Which lines of the records below contain the word "figures"? Show each one.

BEGIN Records shown

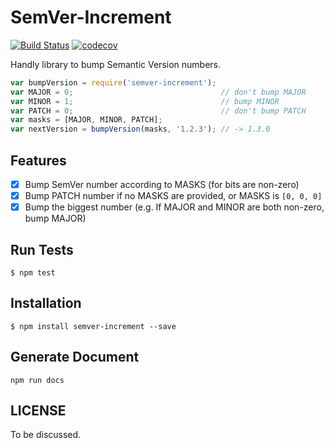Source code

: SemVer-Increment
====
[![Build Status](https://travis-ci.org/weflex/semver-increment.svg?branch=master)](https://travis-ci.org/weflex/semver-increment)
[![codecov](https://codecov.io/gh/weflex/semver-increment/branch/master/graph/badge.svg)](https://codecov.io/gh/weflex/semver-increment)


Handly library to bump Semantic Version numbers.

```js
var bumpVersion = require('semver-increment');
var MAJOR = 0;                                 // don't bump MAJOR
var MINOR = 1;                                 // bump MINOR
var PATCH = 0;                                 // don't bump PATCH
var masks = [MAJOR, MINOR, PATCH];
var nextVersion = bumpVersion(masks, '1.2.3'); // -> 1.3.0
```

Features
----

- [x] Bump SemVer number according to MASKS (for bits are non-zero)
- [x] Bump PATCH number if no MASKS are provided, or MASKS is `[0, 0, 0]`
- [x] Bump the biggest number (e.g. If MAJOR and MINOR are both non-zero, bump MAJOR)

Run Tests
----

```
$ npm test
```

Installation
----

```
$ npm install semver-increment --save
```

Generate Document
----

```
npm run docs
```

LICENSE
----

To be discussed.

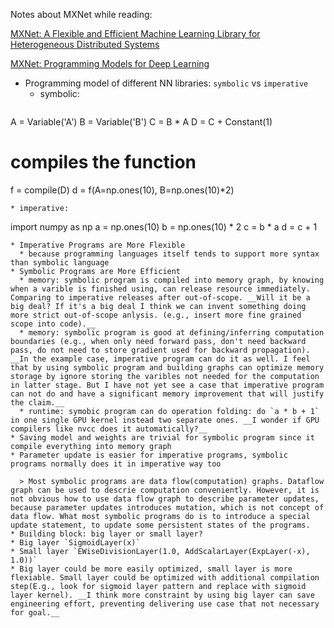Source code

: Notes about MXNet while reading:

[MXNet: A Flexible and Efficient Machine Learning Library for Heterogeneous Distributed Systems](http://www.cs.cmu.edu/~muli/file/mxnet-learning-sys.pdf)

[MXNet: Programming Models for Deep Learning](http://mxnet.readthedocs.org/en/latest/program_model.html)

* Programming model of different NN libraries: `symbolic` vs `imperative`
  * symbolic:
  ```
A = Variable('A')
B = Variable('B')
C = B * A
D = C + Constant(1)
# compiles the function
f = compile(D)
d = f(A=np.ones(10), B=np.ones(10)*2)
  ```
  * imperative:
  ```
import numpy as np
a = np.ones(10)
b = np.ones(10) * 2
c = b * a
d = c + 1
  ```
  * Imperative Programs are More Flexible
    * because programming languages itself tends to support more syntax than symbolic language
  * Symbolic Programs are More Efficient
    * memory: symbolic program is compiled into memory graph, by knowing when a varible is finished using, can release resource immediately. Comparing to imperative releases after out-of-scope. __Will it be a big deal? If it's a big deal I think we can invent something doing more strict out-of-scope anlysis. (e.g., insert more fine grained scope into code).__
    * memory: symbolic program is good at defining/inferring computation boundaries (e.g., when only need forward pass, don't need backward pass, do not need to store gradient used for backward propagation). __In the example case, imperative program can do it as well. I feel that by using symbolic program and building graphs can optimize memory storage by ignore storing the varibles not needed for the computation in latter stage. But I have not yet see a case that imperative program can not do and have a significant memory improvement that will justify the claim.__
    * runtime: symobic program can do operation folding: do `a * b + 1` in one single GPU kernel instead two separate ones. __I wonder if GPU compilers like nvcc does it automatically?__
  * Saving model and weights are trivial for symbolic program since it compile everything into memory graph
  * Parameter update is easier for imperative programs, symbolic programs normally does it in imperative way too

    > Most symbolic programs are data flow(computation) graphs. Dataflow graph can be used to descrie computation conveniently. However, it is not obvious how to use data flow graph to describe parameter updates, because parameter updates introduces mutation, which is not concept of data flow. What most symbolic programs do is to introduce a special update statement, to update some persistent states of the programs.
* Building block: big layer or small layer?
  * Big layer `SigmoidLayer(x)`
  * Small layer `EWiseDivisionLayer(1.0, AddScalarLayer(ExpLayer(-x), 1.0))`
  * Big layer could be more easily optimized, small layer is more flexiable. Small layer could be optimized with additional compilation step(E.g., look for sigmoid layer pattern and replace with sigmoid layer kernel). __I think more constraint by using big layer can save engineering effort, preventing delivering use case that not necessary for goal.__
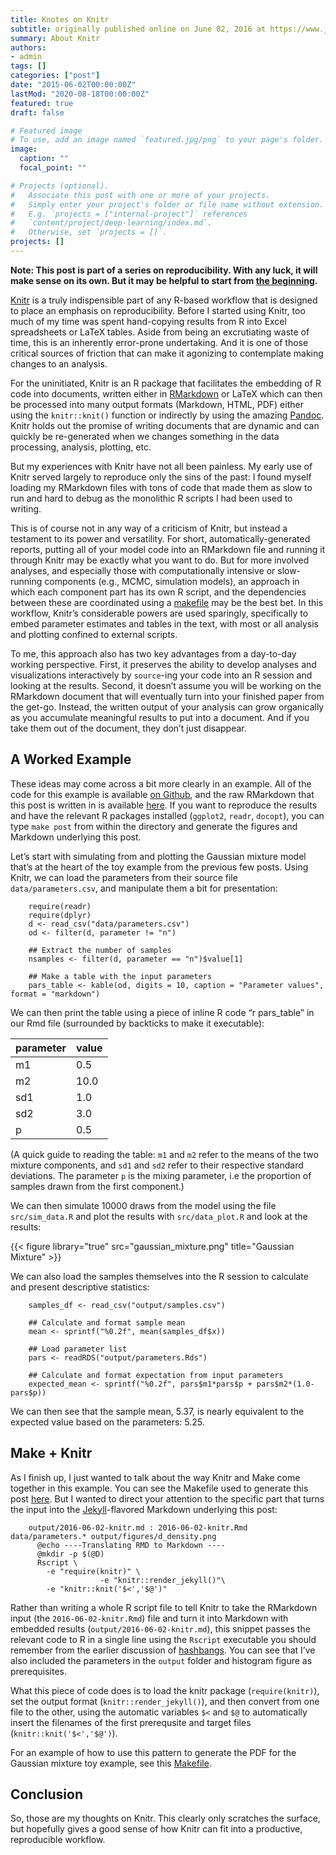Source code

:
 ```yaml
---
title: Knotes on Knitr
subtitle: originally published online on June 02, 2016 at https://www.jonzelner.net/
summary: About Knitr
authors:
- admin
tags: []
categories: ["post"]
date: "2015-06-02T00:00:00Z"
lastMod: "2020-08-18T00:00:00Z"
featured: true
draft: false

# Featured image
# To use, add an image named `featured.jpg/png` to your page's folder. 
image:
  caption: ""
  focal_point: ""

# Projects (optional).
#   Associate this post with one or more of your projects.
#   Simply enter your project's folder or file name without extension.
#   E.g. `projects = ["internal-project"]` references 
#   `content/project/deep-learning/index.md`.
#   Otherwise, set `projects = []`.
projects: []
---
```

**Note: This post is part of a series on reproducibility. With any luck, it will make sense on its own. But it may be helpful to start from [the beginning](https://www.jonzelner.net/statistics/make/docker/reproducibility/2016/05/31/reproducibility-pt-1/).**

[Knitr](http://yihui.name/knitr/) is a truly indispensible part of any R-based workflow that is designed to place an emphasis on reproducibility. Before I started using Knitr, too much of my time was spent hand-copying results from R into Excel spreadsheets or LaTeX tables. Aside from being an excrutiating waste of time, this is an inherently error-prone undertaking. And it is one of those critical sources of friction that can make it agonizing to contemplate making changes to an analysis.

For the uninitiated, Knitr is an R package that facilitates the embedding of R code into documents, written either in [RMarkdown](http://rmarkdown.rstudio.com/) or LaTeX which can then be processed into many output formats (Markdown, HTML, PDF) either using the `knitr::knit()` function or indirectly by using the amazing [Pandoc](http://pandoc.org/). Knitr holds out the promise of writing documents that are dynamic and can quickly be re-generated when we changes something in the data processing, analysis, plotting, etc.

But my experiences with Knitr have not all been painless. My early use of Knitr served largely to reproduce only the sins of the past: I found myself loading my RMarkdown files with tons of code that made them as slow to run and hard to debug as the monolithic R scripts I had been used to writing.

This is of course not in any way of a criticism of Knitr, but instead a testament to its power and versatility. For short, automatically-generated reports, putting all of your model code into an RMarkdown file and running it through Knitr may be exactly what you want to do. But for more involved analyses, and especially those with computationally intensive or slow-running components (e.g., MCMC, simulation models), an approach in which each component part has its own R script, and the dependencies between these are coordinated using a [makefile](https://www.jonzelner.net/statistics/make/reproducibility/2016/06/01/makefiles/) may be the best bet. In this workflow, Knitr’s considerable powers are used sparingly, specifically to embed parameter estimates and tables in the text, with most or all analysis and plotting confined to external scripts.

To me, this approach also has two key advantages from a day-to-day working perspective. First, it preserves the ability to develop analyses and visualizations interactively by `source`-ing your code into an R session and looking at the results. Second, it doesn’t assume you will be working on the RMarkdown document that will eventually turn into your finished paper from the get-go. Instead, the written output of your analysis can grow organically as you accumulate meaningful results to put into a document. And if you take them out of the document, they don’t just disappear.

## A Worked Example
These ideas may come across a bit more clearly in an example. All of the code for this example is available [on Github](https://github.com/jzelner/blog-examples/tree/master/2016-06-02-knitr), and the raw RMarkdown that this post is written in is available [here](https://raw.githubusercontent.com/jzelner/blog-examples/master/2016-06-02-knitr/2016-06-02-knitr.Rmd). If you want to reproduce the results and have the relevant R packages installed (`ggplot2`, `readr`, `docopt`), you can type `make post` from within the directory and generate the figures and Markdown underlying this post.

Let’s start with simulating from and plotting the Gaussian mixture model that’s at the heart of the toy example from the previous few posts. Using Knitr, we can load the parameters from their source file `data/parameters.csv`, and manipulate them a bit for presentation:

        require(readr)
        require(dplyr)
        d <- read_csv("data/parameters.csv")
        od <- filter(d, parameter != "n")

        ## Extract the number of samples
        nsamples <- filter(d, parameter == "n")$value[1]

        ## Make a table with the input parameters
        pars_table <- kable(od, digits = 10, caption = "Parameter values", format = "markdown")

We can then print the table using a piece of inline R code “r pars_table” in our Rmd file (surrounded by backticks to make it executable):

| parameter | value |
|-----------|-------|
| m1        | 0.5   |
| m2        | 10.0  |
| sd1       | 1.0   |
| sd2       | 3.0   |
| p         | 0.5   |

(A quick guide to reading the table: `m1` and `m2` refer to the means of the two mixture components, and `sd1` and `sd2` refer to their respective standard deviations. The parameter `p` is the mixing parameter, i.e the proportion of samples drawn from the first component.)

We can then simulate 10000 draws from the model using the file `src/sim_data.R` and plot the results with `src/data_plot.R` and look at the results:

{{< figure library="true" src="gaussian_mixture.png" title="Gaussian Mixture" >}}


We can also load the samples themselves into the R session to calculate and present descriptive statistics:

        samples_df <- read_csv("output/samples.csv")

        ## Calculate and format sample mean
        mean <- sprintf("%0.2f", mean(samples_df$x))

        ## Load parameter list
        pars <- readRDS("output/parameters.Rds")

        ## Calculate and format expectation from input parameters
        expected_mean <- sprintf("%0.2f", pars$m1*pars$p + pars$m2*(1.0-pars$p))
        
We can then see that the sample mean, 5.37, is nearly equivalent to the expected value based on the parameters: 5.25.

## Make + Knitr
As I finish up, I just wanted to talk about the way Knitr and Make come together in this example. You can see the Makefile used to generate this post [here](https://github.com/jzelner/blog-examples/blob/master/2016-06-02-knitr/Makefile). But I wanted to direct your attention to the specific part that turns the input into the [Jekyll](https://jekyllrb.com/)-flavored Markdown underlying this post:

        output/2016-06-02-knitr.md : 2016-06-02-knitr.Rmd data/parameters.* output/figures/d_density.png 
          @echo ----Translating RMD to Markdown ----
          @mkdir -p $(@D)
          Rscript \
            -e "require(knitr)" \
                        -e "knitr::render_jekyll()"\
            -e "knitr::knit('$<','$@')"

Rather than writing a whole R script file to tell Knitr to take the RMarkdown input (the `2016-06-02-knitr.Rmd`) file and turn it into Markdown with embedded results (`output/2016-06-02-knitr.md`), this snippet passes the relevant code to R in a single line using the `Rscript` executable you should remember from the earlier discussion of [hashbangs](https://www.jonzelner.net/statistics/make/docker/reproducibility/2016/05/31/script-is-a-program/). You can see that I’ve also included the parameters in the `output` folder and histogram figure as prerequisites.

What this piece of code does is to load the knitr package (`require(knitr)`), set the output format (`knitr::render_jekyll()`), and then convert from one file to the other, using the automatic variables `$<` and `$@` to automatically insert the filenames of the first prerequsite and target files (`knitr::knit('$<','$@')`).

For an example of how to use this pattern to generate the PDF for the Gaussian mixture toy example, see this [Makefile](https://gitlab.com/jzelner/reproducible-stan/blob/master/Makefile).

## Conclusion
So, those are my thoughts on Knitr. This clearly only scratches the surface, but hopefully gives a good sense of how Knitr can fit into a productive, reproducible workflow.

END Records shown

Exercise answer:
These ideas may come across a bit more clearly in an example. All of the code for this example is available [on Github](https://github.com/jzelner/blog-examples/tree/master/2016-06-02-knitr), and the raw RMarkdown that this post is written in is available [here](https://raw.githubusercontent.com/jzelner/blog-examples/master/2016-06-02-knitr/2016-06-02-knitr.Rmd). If you want to reproduce the results and have the relevant R packages installed (`ggplot2`, `readr`, `docopt`), you can type `make post` from within the directory and generate the figures and Markdown underlying this post.
        output/2016-06-02-knitr.md : 2016-06-02-knitr.Rmd data/parameters.* output/figures/d_density.png 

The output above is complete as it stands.